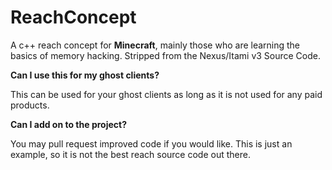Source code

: # ReachConcept
A c++ reach concept for **Minecraft**, mainly those who are learning the basics of memory hacking. Stripped from the Nexus/Itami v3 Source Code.

**Can I use this for my ghost clients?**

This can be used for your ghost clients as long as it is not used for any paid products.

**Can I add on to the project?**

You may pull request improved code if you would like. This is just an example, so it is not the best reach source code out there.
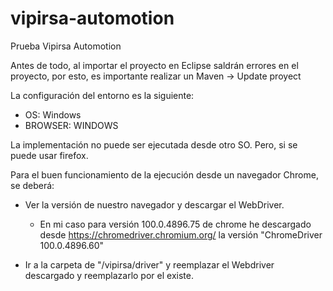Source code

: # vipirsa-automotion
Prueba Vipirsa Automotion

Antes de todo, al importar el proyecto en Eclipse saldrán errores en el proyecto, por esto, es importante realizar un Maven -> Update proyect

La configuración del entorno es la siguiente:
 - OS: Windows
 - BROWSER: WINDOWS

La implementación no puede ser ejecutada desde otro SO. Pero, si 
se puede usar firefox.

Para el buen funcionamiento de la ejecución desde un navegador Chrome,
se deberá:
 - Ver la versión de nuestro navegador y descargar el WebDriver.
 	- En mi caso para versión 100.0.4896.75 de chrome he
	descargado desde https://chromedriver.chromium.org/ la versión
	"ChromeDriver 100.0.4896.60"

 - Ir a la carpeta de "/vipirsa/driver" y reemplazar el Webdriver
 descargado y reemplazarlo por el existe.
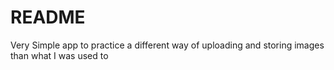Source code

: # README

Very Simple app to practice a different way of uploading and storing images than what I was used to
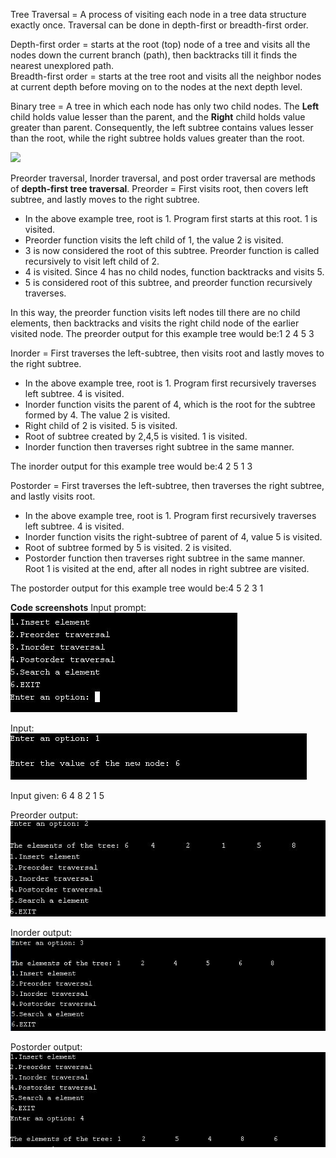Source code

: Tree Traversal = A process of visiting each node in a tree data structure exactly once. Traversal can be done in depth-first or breadth-first order.

Depth-first order = starts at the root (top) node of a tree and visits all the nodes down the current branch (path), then backtracks till it finds the nearest unexplored path. <br>
Breadth-first order = starts at the tree root and visits all the neighbor nodes at current depth before moving on to the nodes at the next depth level.

Binary tree = A tree in which each node has only two child nodes. The <b>Left</b> child holds value lesser than the parent, and the <b>Right</b> child holds value greater than parent. Consequently, the left subtree contains values lesser than the root, while the right subtree holds values greater than the root.

<img src="https://media.geeksforgeeks.org/wp-content/cdn-uploads/2009/06/tree12.gif">

Preorder traversal, Inorder traversal, and post order traversal are methods of <b>depth-first tree traversal</b>.
Preorder = First visits root, then covers left subtree, and lastly moves to the right subtree. 
<ul>
<li>In the above example tree, root is 1. Program first starts at this root. 1 is visited.</li>
<li>Preorder function visits the left child of 1, the value 2 is visited. </li>
<li>3 is now considered the root of this subtree. Preorder function is called recursively to visit left child of 2. </li>
<li>4 is visited. Since 4 has no child nodes, function backtracks and visits 5.</li>
<li>5 is considered root of this subtree, and preorder function recursively traverses. </li>
</ul>
In this way, the preorder function visits left nodes till there are no child elements, then backtracks and visits the right child node of the earlier visited node.
The preorder output for this example tree would be:1 2 4 5 3

Inorder = First traverses the left-subtree, then visits root and lastly moves to the right subtree. 
<ul>
<li>In the above example tree, root is 1. Program first recursively traverses left subtree. 4 is visited.</li>
<li>Inorder function visits the parent of 4, which is the root for the subtree formed by 4. The value 2 is visited. </li>
<li>Right child of 2 is visited. 5 is visited. </li>
<li>Root of subtree created by 2,4,5 is visited. 1 is visited.</li>
<li>Inorder function then traverses right subtree in the same manner. </li>
</ul>
The inorder output for this example tree would be:4 2 5 1 3

Postorder = First traverses the left-subtree, then traverses the right subtree, and lastly visits root. 
<ul>
<li>In the above example tree, root is 1. Program first recursively traverses left subtree. 4 is visited.</li>
<li>Inorder function visits the right-subtree of parent of 4, value 5 is visited. </li>
<li>Root of subtree formed by 5 is visited. 2 is visited. </li>
<li>Postorder function then traverses right subtree in the same manner. Root 1 is visited at the end, after all nodes in right subtree are visited.</li>
</ul>
The postorder output for this example tree would be:4 5 2 3 1

<b>Code screenshots</b>
Input prompt: 
<img src="Binary Tree Traversal/prompt.JPG">

Input:
<img src="Binary Tree Traversal/input.JPG">

Input given: 6 4 8 2 1 5

Preorder output:
<img src="Binary Tree Traversal/preorder.JPG">

Inorder output:
<img src="Binary Tree Traversal/inorder.JPG">

Postorder output:
<img src="Binary Tree Traversal/postorder.JPG">
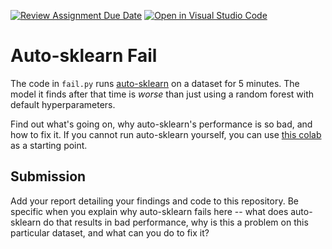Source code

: [![Review Assignment Due Date](https://classroom.github.com/assets/deadline-readme-button-24ddc0f5d75046c5622901739e7c5dd533143b0c8e959d652212380cedb1ea36.svg)](https://classroom.github.com/a/ARi37hLH)
[![Open in Visual Studio Code](https://classroom.github.com/assets/open-in-vscode-718a45dd9cf7e7f842a935f5ebbe5719a5e09af4491e668f4dbf3b35d5cca122.svg)](https://classroom.github.com/online_ide?assignment_repo_id=14463952&assignment_repo_type=AssignmentRepo)
# Auto-sklearn Fail

The code in `fail.py` runs
[auto-sklearn](https://automl.github.io/auto-sklearn/master/) on a dataset for 5
minutes. The model it finds after that time is *worse* than just using a random
forest with default hyperparameters.

Find out what's going on, why auto-sklearn's performance is so bad, and how to
fix it. If you cannot run auto-sklearn yourself, you can use [this
colab](https://colab.research.google.com/drive/1goMxbe5P9TA9V6qzpA-RB01TmPiZB8AC?usp=sharing)
as a starting point.

## Submission

Add your report detailing your findings and code to this repository. Be specific
when you explain why auto-sklearn fails here -- what does auto-sklearn do that
results in bad performance, why is this a problem on this particular dataset,
and what can you do to fix it?
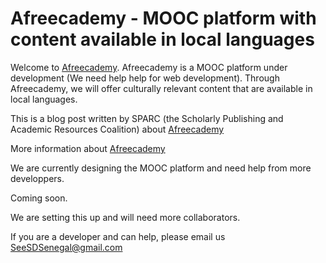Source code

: Afreecademy - MOOC platform with content available in local languages
============

Welcome to [Afreecademy](http://afreecademy.org). Afreecademy is a MOOC platform under development (We need help help for web development). Through Afreecademy, we will offer culturally relevant content that are available in local languages. 

This is a blog post written by SPARC (the Scholarly Publishing and Academic Resources Coalition) about [Afreecademy](http://www.opportunitiesforafricans.com/2016-opencon-conference-for-studentearly-career-professionals-washington-dc-usa-fully-funded-scholarships-available/)

More information about [Afreecademy](https://www.seesd.org/online-plateform)

We are currently designing the MOOC platform and need help from more developpers. 

Coming soon. 

We are setting this up and will need more collaborators. 

If you are a developer and can help, please email us SeeSDSenegal@gmail.com

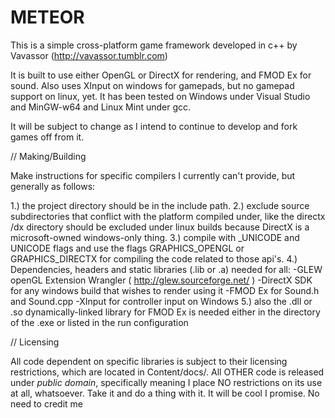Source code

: METEOR
======

This is a simple cross-platform game framework developed in c++ 
by Vavassor (http://vavassor.tumblr.com)

It is built to use either OpenGL or DirectX for rendering, 
and FMOD Ex for sound. Also uses XInput on windows for gamepads,
but no gamepad support on linux, yet. It has been tested on Windows
under Visual Studio and MinGW-w64 and Linux Mint under gcc.

It will be subject to change as I intend to continue to
develop and fork games off from it.

// Making/Building

Make instructions for specific compilers I currently can't
provide, but generally as follows:

1.) the project directory should be in the include path.
2.) exclude source subdirectories that conflict with the platform
    compiled under, like the directx /dx directory should be excluded
    under linux builds because DirectX is a microsoft-owned windows-only
    thing.
3.) compile with _UNICODE and UNICODE flags and use the flags 
    GRAPHICS_OPENGL or GRAPHICS_DIRECTX for compiling the code related
    to those api's.
4.) Dependencies, headers and static libraries (.lib or .a) needed for all:
    -GLEW openGL Extension Wrangler ( http://glew.sourceforge.net/ )
    -DirectX SDK for any windows build that wishes to render using it
    -FMOD Ex for Sound.h and Sound.cpp
    -XInput for controller input on Windows
5.) also the .dll or .so dynamically-linked library for FMOD Ex is needed
    either in the directory of the .exe or listed in the run configuration

// Licensing

All code dependent on specific libraries is subject to their licensing
restrictions, which are located in Content/docs/. All OTHER code is
released under _public domain_, specifically meaning I place NO restrictions
on its use at all, whatsoever. Take it and do a thing with it. It will
be cool I promise. No need to credit me
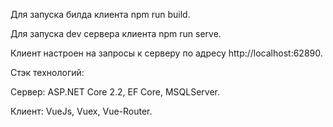 Для запуска билда клиента npm run build.

Для запуска dev сервера клиента npm run serve.


Клиент настроен на запросы к серверу по адресу http://localhost:62890.


Стэк технологий: 

Сервер: ASP.NET Core 2.2, EF Core, MSQLServer. 

Клиент: VueJs, Vuex, Vue-Router.
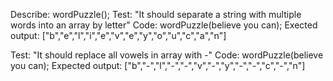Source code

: Describe: wordPuzzle();
Test: "It should separate a string with multiple words into an array by letter"
Code: wordPuzzle(believe you can);
Exected output: ["b","e","l","i","e","v","e","y","o","u","c","a","n"]

Test: "It should replace all vowels in array with -"
Code: wordPuzzle(believe you can);
Expected output: ["b","-","l","-","-","v","-","y","-","-","c","-","n"]
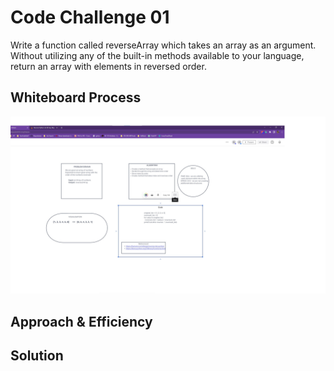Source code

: # Code Challenge 01
Write a function called reverseArray which takes an array as an argument. Without utilizing any of the built-in methods available to your language, return an array with elements in reversed order.

## Whiteboard Process
![CodeChallenge01](CodeChallenge1.jpg)
<!-- Embedded whiteboard image -->

## Approach & Efficiency
<!-- What approach did you take? Why? What is the Big O space/time for this approach? -->

## Solution
<!-- Show how to run your code, and examples of it in action -->
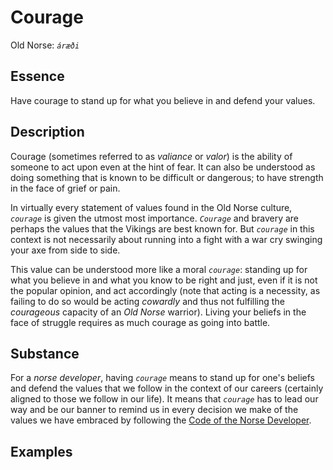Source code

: # Courage

Old Norse: _`áræði`_

## Essence

Have courage to stand up for what you believe in and defend your values.

## Description

Courage (sometimes referred to as _valiance_ or _valor_) is the ability of someone to act upon even at the hint of fear. It can also be understood as doing something that is known to be difficult or dangerous; to have strength in the face of grief or pain.

In virtually every statement of values found in the Old Norse culture, _`courage`_ is given the utmost most importance. _`Courage`_ and bravery are perhaps the values that the Vikings are best known for.  But _`courage`_ in this context is not necessarily about running into a fight with a war cry swinging your axe from side to side.

This value can be understood more like a moral _`courage`_: standing up for what you believe in and what you know to be right and just, even if it is not the popular opinion, and act accordingly (note that acting is a necessity, as failing to do so would be acting _cowardly_ and thus not fulfilling the _courageous_ capacity of an _Old Norse_ warrior). Living your beliefs in the face of struggle requires as much courage as going into
battle.

## Substance

For a _norse developer_, having _`courage`_ means to stand up for one's beliefs and defend the values that we follow in the context of our careers (certainly aligned to those we follow in our life). It means that _`courage`_ has to lead our way and be our banner to remind us in every decision we make of the values we have embraced by following the [Code of the Norse Developer][chapter-intro].

## Examples

[chapter-intro]: ../../README.md
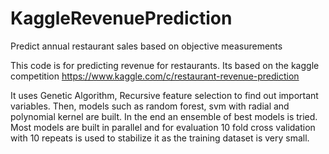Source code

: # KaggleRevenuePrediction
Predict annual restaurant sales based on objective measurements

This code is for predicting revenue for restaurants. Its based on the kaggle competition https://www.kaggle.com/c/restaurant-revenue-prediction

It uses Genetic Algorithm, Recursive feature selection to find out important variables. Then, models such as random forest, svm with radial and polynomial kernel are built. In the end an ensemble of best models is tried. Most models are built in parallel and for evaluation 10 fold cross validation with 10 repeats is used to stabilize it as the training dataset is very small.
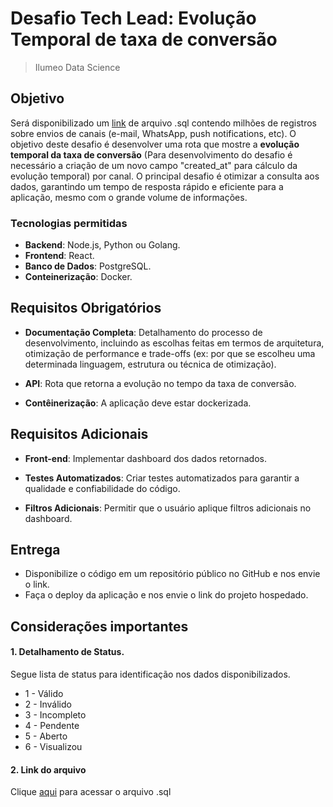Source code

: # Desafio Tech Lead: Evolução Temporal de taxa de conversão
> Ilumeo Data Science

## Objetivo
Será disponibilizado um [link](https://drive.google.com/drive/folders/1r7sn8MuBoBJRGB_DBtiJQsa9ydTKrvXx?usp=sharing) de arquivo .sql contendo milhões de registros sobre envios de canais (e-mail, WhatsApp, push notifications, etc). O objetivo deste desafio é desenvolver uma rota que mostre a **evolução temporal da taxa de conversão** (Para desenvolvimento do desafio é necessário a criação de um novo campo "created_at" para cálculo da evolução temporal) por canal. O principal desafio é otimizar a consulta aos dados, garantindo um tempo de resposta rápido e eficiente para a aplicação, mesmo com o grande volume de informações.

### Tecnologias permitidas

- **Backend**: Node.js, Python ou Golang.
- **Frontend**: React.
- **Banco de Dados**: PostgreSQL.
- **Conteinerização**: Docker.

## Requisitos Obrigatórios

- **Documentação Completa**: Detalhamento do processo de desenvolvimento, incluindo as escolhas feitas em termos de arquitetura, otimização de performance e trade-offs (ex: por que se escolheu uma determinada linguagem, estrutura ou técnica de otimização).
  
- **API**: Rota que retorna a evolução no tempo da taxa de conversão.
  
- **Contêinerização**: A aplicação deve estar dockerizada.


## Requisitos Adicionais

- **Front-end**: Implementar dashboard dos dados retornados.
  
- **Testes Automatizados**: Criar testes automatizados para garantir a qualidade e confiabilidade do código.
  
- **Filtros Adicionais**: Permitir que o usuário aplique filtros adicionais no dashboard.

## Entrega
- Disponibilize o código em um repositório público no GitHub e nos envie o link.
- Faça o deploy da aplicação e nos envie o link do projeto hospedado.

## Considerações importantes

#### 1. Detalhamento de Status.
Segue lista de status para identificação nos dados disponibilizados.

- 1 - Válido
- 2 - Inválido
- 3 - Incompleto
- 4 - Pendente
- 5 - Aberto
- 6 - Visualizou

#### 2. Link do arquivo
Clique [aqui](https://drive.google.com/drive/folders/1r7sn8MuBoBJRGB_DBtiJQsa9ydTKrvXx?usp=sharing) para acessar o arquivo .sql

Exercise ->
Return each line among the entries that holds the word "based".

Solved problem ->
Predict annual restaurant sales based on objective measurements
This code is for predicting revenue for restaurants. Its based on the kaggle competition https://www.kaggle.com/c/restaurant-revenue-prediction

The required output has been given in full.